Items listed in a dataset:
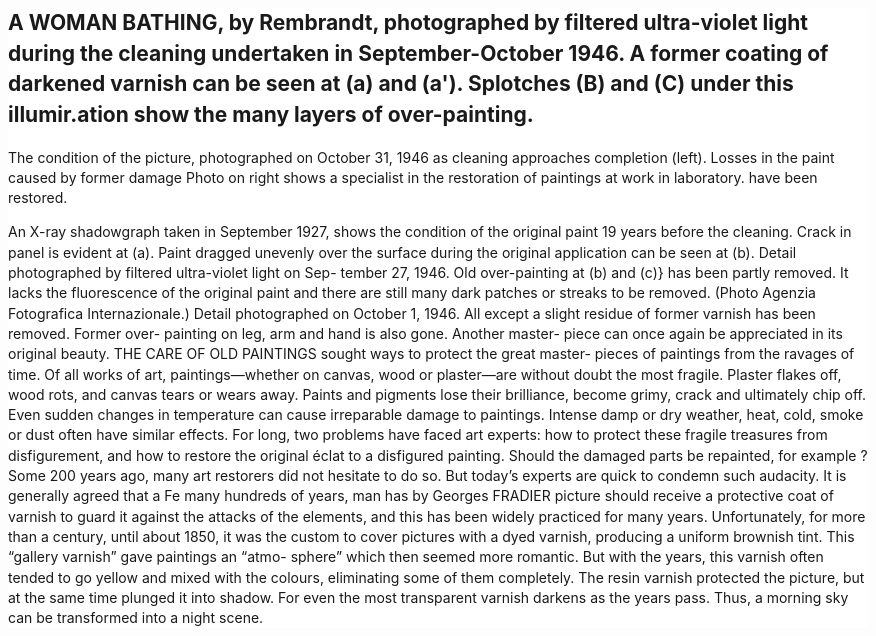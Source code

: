 A WOMAN BATHING, by Rembrandt, photographed by 
filtered ultra-violet light during the cleaning undertaken in 
September-October 1946. A former coating of darkened 
varnish can be seen at (a) and (a'). Splotches (B) and (C) 
under this illumir.ation show the many layers of over-painting. 
 -   
The condition of the picture, photographed on October 31, 1946 as cleaning approaches completion (left). Losses in the paint caused by former damage 
Photo on right shows a specialist in the restoration of paintings at work in laboratory. have been restored. 
  
An X-ray shadowgraph taken in September 1927, shows 
the condition of the original paint 19 years before the cleaning. 
Crack in panel is evident at (a). Paint dragged unevenly over 
the surface during the original application can be seen at (b). 
Detail photographed by filtered ultra-violet light on Sep- 
tember 27, 1946. Old over-painting at (b) and (c)} has been partly 
removed. It lacks the fluorescence of the original paint and 
there are still many dark patches or streaks to be removed. 
(Photo Agenzia Fotografica Internazionale.) 
Detail photographed on October 1, 1946. All except a slight 
residue of former varnish has been removed. Former over- 
painting on leg, arm and hand is also gone. Another master- 
piece can once again be appreciated in its original beauty. 
THE CARE OF OLD PAINTINGS 
sought ways to protect the great master- 
pieces of paintings from the ravages of 
time. Of all works of art, paintings—whether 
on canvas, wood or plaster—are without doubt 
the most fragile. Plaster flakes off, wood 
rots, and canvas tears or wears away. Paints 
and pigments lose their brilliance, become 
grimy, crack and ultimately chip off. Even 
sudden changes in temperature can cause 
irreparable damage to paintings. Intense 
damp or dry weather, heat, cold, smoke or 
dust often have similar effects. 
For long, two problems have faced art 
experts: how to protect these fragile treasures 
from disfigurement, and how to restore the 
original éclat to a disfigured painting. 
Should the damaged parts be repainted, for 
example ? Some 200 years ago, many art 
restorers did not hesitate to do so. But 
today’s experts are quick to condemn such 
audacity. It is generally agreed that a 
Fe many hundreds of years, man has by Georges FRADIER 
picture should receive a protective coat of 
varnish to guard it against the attacks of the 
elements, and this has been widely practiced 
for many years. Unfortunately, for more than 
a century, until about 1850, it was the custom 
to cover pictures with a dyed varnish, 
producing a uniform brownish tint. This 
“gallery varnish” gave paintings an “atmo- 
sphere” which then seemed more romantic. 
But with the years, this varnish often 
tended to go yellow and mixed with the 
colours, eliminating some of them completely. 
The resin varnish protected the picture, but 
at the same time plunged it into shadow. 
For even the most transparent varnish 
darkens as the years pass. Thus, a morning 
sky can be transformed into a night scene.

__Task goal__
A verbatim copy of the entries, without the pictures, is what this task requires.

__Exercise result__
Source code

: A WOMAN BATHING, by Rembrandt, photographed by 
filtered ultra-violet light during the cleaning undertaken in 
September-October 1946. A former coating of darkened 
varnish can be seen at (a) and (a'). Splotches (B) and (C) 
under this illumir.ation show the many layers of over-painting. 
 -   
The condition of the picture, photographed on October 31, 1946 as cleaning approaches completion (left). Losses in the paint caused by former damage 
Photo on right shows a specialist in the restoration of paintings at work in laboratory. have been restored. 
  
An X-ray shadowgraph taken in September 1927, shows 
the condition of the original paint 19 years before the cleaning. 
Crack in panel is evident at (a). Paint dragged unevenly over 
the surface during the original application can be seen at (b). 
Detail photographed by filtered ultra-violet light on Sep- 
tember 27, 1946. Old over-painting at (b) and (c)} has been partly 
removed. It lacks the fluorescence of the original paint and 
there are still many dark patches or streaks to be removed. 
(Photo Agenzia Fotografica Internazionale.) 
Detail photographed on October 1, 1946. All except a slight 
residue of former varnish has been removed. Former over- 
painting on leg, arm and hand is also gone. Another master- 
piece can once again be appreciated in its original beauty. 
THE CARE OF OLD PAINTINGS 
sought ways to protect the great master- 
pieces of paintings from the ravages of 
time. Of all works of art, paintings—whether 
on canvas, wood or plaster—are without doubt 
the most fragile. Plaster flakes off, wood 
rots, and canvas tears or wears away. Paints 
and pigments lose their brilliance, become 
grimy, crack and ultimately chip off. Even 
sudden changes in temperature can cause 
irreparable damage to paintings. Intense 
damp or dry weather, heat, cold, smoke or 
dust often have similar effects. 
For long, two problems have faced art 
experts: how to protect these fragile treasures 
from disfigurement, and how to restore the 
original éclat to a disfigured painting. 
Should the damaged parts be repainted, for 
example ? Some 200 years ago, many art 
restorers did not hesitate to do so. But 
today’s experts are quick to condemn such 
audacity. It is generally agreed that a 
Fe many hundreds of years, man has by Georges FRADIER 
picture should receive a protective coat of 
varnish to guard it against the attacks of the 
elements, and this has been widely practiced 
for many years. Unfortunately, for more than 
a century, until about 1850, it was the custom 
to cover pictures with a dyed varnish, 
producing a uniform brownish tint. This 
“gallery varnish” gave paintings an “atmo- 
sphere” which then seemed more romantic. 
But with the years, this varnish often 
tended to go yellow and mixed with the 
colours, eliminating some of them completely. 
The resin varnish protected the picture, but 
at the same time plunged it into shadow. 
For even the most transparent varnish 
darkens as the years pass. Thus, a morning 
sky can be transformed into a night scene.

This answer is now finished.